De repente, o ataque teve fim. Lentamente, ele deixou as mãos caírem e levantou a cabeça. Um líquido quente descia devagar da testa dele, escorrendo lentamente pelo nariz; as mãos estavam úmidas, mas o líquido era quente e pegajoso, diferente da água que o fustigou durante aquele pequeno período que pareceu uma eternidade. Mas foi outra coisa que assustou o garoto.

Igor estava parado diante dele, enorme e amedrontador. Era poucos anos mais velho que ele e seus amigos, mas podia passar por um adolescente mais velho facilmente. O cabelo bagunçado e o sorriso de canto de boca davam a ele mais uma camada de vilania.

Então percebeu que Igor trazia na mão um objeto, e ficou assustado. Ele segurava uma pequena haste de madeira irregular que se bifurcava para as diagonais em hastes menores de onde saíam tiras de elástico. Viu Igor colocar uma forma retangular num pedaço de couro onde as tiras do elástico se encontravam. Então ele puxou o elástico pelo objeto que havia acomodado ali, o máximo que conseguiu tencionar, e ficou parado, encarando Gabriel com o estilingue apontado para a face do garoto.

O corpo todo de Gabriel tremeu. Ele quis sair correndo dali, mas não foi capaz nem ao menos de se levantar. Foi quando pensou em seu irmão mais velho. Samú era corajoso e valente, e estava sempre protegendo ele. Naquele dia, no futebol do massacre, Gabriel não foi atingido nenhuma vez porque Samú jogava o corpo contra o dos garotos mais velhos sempre que Biel era o alvo, e conseguia livrar o irmão de se machucar. O Bê também era corajoso, e nunca permitia ser deixado para trás, apesar de não ser o mais ágil, nem o mais forte. Então por que ele tinha que ser sempre o bebê chorão?

Gabriel sentiu as pernas obedecerem aos seus comandos e se colocou de pé. Os traços de seu rosto tomaram formas novas, que nada combinavam com as feições serenas do garoto doce e comportado que Biel sempre foi. O peito subia e descia pesadamente, e as lágrimas caíam sem cerimônia de seus olhos. Mas ele não chorava de dor ou de medo. Chorava de raiva. Muita raiva.

Gabriel encarou Igor nos olhos, ignorando a arma que tinha sua mira bem posicionada sobre a testa dele. Passaram alguns segundos se encarando fixamente. O ambiente estava silencioso e estranhamente calmo.

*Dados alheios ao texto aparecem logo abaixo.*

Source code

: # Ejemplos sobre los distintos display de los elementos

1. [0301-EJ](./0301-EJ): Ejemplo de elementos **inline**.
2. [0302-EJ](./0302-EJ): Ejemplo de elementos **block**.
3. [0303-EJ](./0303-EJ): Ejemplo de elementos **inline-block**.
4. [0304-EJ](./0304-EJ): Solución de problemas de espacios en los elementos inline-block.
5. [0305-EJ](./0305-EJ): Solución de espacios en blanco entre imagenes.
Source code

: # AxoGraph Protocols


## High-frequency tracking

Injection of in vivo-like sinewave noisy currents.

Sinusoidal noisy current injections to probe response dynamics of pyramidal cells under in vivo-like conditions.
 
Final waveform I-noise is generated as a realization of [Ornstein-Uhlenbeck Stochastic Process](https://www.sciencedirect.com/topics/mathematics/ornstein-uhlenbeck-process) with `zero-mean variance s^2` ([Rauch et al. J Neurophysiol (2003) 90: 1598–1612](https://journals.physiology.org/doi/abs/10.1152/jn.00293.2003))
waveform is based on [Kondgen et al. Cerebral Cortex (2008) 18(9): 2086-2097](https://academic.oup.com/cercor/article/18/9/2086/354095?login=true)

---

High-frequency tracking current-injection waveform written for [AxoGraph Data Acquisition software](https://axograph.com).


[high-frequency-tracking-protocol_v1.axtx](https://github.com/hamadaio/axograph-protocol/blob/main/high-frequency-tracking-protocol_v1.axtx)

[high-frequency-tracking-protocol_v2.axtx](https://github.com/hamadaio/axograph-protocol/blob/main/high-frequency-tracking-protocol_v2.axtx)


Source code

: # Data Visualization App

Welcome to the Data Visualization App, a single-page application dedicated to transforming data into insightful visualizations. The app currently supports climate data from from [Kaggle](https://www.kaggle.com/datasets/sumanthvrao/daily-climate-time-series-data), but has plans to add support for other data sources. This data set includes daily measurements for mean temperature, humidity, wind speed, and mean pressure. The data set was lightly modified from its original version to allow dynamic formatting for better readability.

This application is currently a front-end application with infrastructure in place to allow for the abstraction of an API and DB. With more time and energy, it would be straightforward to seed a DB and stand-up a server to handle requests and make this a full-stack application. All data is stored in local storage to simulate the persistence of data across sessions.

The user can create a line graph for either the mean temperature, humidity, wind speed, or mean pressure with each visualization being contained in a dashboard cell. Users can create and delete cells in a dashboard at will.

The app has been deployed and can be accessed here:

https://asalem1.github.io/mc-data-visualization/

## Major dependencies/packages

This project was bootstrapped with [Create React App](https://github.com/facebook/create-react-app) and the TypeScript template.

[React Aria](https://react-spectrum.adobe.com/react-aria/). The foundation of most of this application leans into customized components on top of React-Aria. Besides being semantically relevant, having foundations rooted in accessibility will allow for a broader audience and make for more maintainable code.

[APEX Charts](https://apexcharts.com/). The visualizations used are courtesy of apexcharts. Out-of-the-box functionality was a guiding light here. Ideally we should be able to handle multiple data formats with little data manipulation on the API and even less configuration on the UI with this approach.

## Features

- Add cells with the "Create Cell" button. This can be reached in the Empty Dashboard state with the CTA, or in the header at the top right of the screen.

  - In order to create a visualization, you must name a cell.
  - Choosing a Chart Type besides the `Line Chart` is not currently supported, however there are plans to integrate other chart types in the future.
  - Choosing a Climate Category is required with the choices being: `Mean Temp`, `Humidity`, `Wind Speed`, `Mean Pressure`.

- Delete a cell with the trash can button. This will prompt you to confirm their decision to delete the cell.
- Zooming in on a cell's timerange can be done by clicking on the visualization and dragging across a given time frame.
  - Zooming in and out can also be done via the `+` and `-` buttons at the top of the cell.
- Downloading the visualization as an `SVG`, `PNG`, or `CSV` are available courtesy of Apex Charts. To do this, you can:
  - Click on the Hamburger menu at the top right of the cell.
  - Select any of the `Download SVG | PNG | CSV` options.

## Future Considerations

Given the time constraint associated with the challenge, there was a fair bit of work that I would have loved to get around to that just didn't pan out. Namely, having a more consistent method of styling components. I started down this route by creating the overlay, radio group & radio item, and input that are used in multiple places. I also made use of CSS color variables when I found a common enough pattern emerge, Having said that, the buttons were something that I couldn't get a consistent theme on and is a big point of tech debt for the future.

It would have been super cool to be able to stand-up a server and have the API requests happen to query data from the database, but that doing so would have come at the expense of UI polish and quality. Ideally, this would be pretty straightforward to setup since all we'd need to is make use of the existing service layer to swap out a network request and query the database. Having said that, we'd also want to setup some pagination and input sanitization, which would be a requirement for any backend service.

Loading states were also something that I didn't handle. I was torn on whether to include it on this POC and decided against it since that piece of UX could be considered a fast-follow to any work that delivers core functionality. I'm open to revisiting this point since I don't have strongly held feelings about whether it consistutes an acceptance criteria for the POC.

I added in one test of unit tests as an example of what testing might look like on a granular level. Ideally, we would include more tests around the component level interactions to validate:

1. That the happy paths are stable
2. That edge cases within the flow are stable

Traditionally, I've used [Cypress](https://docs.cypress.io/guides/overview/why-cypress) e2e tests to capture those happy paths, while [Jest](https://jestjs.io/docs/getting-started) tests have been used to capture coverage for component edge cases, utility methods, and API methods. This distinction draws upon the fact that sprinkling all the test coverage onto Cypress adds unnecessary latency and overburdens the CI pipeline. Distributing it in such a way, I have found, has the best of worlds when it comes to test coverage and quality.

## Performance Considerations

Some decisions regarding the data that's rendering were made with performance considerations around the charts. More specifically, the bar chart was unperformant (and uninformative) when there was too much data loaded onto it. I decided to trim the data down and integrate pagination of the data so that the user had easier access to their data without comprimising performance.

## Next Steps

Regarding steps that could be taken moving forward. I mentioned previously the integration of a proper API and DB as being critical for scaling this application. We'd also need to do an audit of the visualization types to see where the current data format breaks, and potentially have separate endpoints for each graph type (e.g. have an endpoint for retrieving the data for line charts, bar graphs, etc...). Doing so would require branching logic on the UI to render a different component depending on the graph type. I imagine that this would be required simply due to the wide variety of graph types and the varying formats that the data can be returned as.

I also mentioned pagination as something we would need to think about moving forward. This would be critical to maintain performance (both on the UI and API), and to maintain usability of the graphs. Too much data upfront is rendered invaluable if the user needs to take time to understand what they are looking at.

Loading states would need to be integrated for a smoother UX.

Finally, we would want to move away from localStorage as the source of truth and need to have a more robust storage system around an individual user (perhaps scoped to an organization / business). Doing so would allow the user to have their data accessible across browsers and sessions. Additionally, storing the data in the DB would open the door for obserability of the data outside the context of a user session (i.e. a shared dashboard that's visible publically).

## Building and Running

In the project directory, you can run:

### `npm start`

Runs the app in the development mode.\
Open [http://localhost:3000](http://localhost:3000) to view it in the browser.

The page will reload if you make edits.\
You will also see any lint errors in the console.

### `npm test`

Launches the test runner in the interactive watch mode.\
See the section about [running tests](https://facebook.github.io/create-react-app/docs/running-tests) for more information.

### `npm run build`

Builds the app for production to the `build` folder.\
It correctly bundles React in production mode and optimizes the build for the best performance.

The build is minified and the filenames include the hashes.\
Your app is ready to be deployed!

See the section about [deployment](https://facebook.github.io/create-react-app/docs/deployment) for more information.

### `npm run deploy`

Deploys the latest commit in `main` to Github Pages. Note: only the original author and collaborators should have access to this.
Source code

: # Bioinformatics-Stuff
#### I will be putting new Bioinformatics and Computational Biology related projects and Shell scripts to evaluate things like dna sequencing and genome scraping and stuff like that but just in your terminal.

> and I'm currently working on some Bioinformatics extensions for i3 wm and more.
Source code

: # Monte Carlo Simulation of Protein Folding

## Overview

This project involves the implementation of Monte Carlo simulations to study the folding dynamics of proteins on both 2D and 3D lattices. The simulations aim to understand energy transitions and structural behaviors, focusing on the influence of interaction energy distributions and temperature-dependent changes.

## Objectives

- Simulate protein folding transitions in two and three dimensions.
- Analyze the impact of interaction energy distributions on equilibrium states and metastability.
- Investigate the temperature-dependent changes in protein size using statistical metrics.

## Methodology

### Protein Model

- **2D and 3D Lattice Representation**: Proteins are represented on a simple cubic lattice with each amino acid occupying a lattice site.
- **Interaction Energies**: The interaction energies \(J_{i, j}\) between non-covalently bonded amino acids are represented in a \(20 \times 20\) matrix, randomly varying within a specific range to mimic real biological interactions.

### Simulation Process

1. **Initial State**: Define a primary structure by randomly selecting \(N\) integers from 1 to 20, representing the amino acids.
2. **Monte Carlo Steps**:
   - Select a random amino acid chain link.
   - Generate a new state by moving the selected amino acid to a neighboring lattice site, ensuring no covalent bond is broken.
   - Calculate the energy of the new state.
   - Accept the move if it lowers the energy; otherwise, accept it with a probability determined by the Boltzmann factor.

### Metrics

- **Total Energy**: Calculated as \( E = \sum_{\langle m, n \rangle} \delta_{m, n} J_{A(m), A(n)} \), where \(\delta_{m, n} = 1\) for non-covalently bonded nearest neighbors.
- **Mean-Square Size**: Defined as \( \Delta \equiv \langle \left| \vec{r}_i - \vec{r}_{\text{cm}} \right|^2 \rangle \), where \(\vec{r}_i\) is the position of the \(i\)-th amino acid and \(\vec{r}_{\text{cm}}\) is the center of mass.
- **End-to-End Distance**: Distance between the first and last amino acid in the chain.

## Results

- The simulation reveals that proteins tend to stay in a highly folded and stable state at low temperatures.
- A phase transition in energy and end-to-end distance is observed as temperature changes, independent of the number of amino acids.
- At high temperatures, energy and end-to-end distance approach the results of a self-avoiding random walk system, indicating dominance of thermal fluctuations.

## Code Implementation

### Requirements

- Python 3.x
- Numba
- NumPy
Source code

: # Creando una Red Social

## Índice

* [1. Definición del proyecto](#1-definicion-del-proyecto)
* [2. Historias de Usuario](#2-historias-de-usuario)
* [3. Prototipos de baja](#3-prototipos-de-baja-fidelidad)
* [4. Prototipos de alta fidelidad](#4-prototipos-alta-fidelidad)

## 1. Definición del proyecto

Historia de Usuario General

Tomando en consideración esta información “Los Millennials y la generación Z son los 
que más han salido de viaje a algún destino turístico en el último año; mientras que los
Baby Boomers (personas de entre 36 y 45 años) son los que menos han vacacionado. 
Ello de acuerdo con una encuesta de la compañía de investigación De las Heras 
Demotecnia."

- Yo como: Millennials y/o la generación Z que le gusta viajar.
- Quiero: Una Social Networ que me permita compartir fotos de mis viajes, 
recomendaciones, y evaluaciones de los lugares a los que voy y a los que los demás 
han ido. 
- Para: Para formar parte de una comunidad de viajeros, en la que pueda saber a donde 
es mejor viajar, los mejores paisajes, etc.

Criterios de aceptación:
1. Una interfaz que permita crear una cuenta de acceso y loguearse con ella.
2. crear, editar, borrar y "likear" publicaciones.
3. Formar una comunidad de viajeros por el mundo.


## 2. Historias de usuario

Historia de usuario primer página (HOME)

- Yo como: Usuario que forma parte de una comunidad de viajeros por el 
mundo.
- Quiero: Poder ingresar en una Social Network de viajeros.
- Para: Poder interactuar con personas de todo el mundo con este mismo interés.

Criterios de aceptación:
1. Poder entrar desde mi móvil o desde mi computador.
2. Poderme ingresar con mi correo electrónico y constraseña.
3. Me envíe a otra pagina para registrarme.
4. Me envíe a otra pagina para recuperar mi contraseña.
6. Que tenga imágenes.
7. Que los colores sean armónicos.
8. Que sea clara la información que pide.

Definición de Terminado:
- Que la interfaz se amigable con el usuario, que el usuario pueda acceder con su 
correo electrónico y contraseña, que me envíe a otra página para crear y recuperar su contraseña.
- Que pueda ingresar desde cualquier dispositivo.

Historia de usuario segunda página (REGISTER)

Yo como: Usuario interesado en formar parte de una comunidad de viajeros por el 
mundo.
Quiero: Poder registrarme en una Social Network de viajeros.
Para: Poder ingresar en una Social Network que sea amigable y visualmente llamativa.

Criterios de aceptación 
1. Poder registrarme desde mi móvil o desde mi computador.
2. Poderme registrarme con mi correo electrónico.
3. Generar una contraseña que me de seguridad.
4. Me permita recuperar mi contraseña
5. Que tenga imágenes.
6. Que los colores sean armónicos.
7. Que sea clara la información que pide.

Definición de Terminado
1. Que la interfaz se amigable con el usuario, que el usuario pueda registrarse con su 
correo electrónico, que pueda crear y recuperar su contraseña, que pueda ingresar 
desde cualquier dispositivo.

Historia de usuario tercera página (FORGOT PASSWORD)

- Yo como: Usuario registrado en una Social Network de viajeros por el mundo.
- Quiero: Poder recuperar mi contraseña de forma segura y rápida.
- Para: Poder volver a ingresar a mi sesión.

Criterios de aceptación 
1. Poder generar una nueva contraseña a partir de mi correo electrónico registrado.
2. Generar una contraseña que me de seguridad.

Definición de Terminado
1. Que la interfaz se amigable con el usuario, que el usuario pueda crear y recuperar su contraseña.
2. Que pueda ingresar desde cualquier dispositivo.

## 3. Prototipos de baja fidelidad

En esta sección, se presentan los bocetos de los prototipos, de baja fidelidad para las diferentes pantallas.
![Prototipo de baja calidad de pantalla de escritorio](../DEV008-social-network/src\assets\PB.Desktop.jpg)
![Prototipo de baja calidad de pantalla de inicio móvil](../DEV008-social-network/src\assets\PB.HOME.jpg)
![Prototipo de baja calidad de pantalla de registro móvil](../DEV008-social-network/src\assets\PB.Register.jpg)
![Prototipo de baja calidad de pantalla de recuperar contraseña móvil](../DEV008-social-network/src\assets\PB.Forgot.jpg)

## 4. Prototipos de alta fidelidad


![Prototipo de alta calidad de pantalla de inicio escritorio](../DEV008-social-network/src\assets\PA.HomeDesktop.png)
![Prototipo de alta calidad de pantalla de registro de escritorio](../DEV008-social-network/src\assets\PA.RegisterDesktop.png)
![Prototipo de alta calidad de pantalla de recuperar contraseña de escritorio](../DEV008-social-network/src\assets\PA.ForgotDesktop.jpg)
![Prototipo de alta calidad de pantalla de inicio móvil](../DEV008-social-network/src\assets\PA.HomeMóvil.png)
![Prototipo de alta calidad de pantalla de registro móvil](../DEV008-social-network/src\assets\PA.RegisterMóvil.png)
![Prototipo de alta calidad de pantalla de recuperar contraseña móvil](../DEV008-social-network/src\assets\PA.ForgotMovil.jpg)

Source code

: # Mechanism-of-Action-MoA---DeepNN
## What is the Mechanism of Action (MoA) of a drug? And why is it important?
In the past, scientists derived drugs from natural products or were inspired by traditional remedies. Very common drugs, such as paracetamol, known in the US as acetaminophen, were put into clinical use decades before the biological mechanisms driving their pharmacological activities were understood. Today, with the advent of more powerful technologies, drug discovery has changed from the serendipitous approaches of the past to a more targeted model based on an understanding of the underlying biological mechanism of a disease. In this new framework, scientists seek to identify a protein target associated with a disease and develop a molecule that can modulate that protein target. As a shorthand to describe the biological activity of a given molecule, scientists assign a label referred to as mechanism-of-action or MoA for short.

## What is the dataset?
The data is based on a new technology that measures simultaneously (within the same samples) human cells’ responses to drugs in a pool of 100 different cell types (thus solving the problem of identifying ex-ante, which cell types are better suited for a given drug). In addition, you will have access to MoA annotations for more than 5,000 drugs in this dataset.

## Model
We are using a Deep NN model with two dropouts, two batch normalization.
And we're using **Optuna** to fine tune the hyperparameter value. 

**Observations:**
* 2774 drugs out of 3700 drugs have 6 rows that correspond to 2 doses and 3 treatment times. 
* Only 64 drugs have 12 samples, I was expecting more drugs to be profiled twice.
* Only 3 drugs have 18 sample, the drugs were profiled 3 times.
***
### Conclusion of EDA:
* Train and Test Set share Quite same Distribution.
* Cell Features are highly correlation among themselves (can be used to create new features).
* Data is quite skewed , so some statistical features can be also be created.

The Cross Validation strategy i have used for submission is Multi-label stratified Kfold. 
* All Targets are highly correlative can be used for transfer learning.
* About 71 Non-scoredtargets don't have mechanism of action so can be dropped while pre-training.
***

A visão periférica de Biel foi fisgada então por um brilho fraco que piscava constantemente, vindo da direção do playground. Então ele se lembrou pela segunda vez do plano de Bernardo.

Era naquele momento que tudo daria certo.

Gabriel sorriu para Igor, o mesmo sorriso diabólico que o mais velho adorava exibir, e engolindo um punhado de ar de uma vez, ele gritou:

— AGORAAAAAAAAAA!

Então, de repente, luzes de lanternas de várias tonalidades e intensidades foram acesas ao redor de Biel e Igor, vindas de várias janelas de muitos andares. Igor recuou alguns passos mas as luzes o seguiram. A baladeira que segurava caiu no chão com um baque surdo. Davi, Heitor, Artur, Gigi, Téo e Tereza. Jú, Andrezinho, Airton e Duda. Biel também viu alguns pais e tios ao lado deles nas janelas, e eles com certeza não deviam estar nada contentes com aquilo. Todos estavam ali, e esperavam somente o comando certo para finalmente pegar no flagra o idiota do Igor. Nenhum deles veria, pois estavam um pouco distantes para isso, mas Biel teve o prazer de testemunhar uma bela careta de terror no rosto de Igor, e depois de surpresa quando os dois fiéis escudeiros dele deram meia-volta e fugiram depressa.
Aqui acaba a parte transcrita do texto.